Bring to boil and then place aside for 15 minutes.
Pour into a flannel or linen crash jelly bag and allow to drip until the bulk of the liquid has come through.
Return the residue to the saucepan, add 11/2 pints (852ml) of boiling water, stir and allow to stand for 10 minutes.
Pour back into the jelly bag and allow to drip.
To make sure all the sharp hairs are removed put back the first half cupful of liquid and allow to drip through again.
Put the mixed juice into a clean saucepan and boil down until the juice measures about 11/2 pints (852ml), then add 11/4 (560gm) of sugar and boil for a further 5 minutes.
Pour into hot sterile bottles and seal at once.
Hints: If corks are used these should have been boiled for hour just previously and after insertion coated with melted paraffin wax.
It is advisable to use small bottles as the syrup will not keep for more than a week or two once the bottle is opened.
Store in a dark cupboard.

Acorn Coffee

Because acorns have such a high level of tannins, they were peeled and soaked in running water for several days in order to remove the tannins. Now it is advisable to boil them constantly for 20 mins in order to remove tannins.

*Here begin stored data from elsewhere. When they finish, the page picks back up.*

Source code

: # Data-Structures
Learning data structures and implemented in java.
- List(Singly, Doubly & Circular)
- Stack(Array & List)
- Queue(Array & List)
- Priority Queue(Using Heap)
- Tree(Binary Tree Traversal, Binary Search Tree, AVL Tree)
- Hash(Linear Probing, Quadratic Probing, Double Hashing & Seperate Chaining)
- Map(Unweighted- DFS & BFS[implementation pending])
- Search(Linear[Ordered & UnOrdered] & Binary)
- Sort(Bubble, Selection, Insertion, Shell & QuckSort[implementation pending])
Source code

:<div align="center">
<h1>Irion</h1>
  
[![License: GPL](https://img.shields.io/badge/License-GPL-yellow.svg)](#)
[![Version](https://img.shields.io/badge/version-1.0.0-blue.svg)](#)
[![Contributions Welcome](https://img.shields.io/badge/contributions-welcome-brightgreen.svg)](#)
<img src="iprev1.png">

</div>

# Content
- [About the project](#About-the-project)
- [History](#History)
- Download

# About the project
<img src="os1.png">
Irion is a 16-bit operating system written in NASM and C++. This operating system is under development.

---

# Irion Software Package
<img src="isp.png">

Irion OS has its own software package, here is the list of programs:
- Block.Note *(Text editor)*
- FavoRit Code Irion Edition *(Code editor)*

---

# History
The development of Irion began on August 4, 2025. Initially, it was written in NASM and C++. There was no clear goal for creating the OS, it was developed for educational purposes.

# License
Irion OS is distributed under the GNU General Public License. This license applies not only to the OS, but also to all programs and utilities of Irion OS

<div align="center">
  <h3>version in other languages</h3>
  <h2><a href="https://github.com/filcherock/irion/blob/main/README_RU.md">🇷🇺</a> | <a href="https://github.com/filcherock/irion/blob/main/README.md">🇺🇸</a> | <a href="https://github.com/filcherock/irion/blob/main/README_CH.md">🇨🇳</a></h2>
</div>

  • 1 kg fresh, ripe acorns

Add the acorns to a large pan along with plenty of water. Bring to a boil and continue boiling, without cover for 15 – 20 minutes. Top-up the water constantly as the acorns cook. This is a short cut to lessen the tannins.
Drain in a colander, and allow cooling before peeling. The boiling process will make peeling the acorns much easier. Split the acorns and place them in a dry but warm spot allowing the acorns to dry out for at least 48 hours. After this grind the acorns in a coffee grinder. Spread the grounds on a baking tray and roast in a warm oven, stirring frequently and checking often to ensure that they do not burn. You are aiming for the grounds to be a brown coffee colour.
To make a drink use a cafetiére and add 1 1/2 tsp. per cup then pour boiling water over the grounds and make the drink, in the same way you would coffee. Add milk and sugar to taste and serve.
It tastes nothing like coffee, some say it tastes and smells a little of biscuits. It does not have the same kick as coffee, but is a nice drink anyway.

Dandelion Coffee

Dandelion root coffee can be made in the wild although it is very time consuming.

  • Fresh Dandelion root

Dry out the Dandelion either in the sun or by the fire. They have to be brittle and snap easily. Then roast the roots over the fire until they are dark inside. Then finally grind them up between two stones. It’s a time consuming method but is fun to make. Dandelion Tea can be made by boiling and stewing Dandelion leaves in water. The drink is taken as a tonic.
Add honey or sugar to either to taste.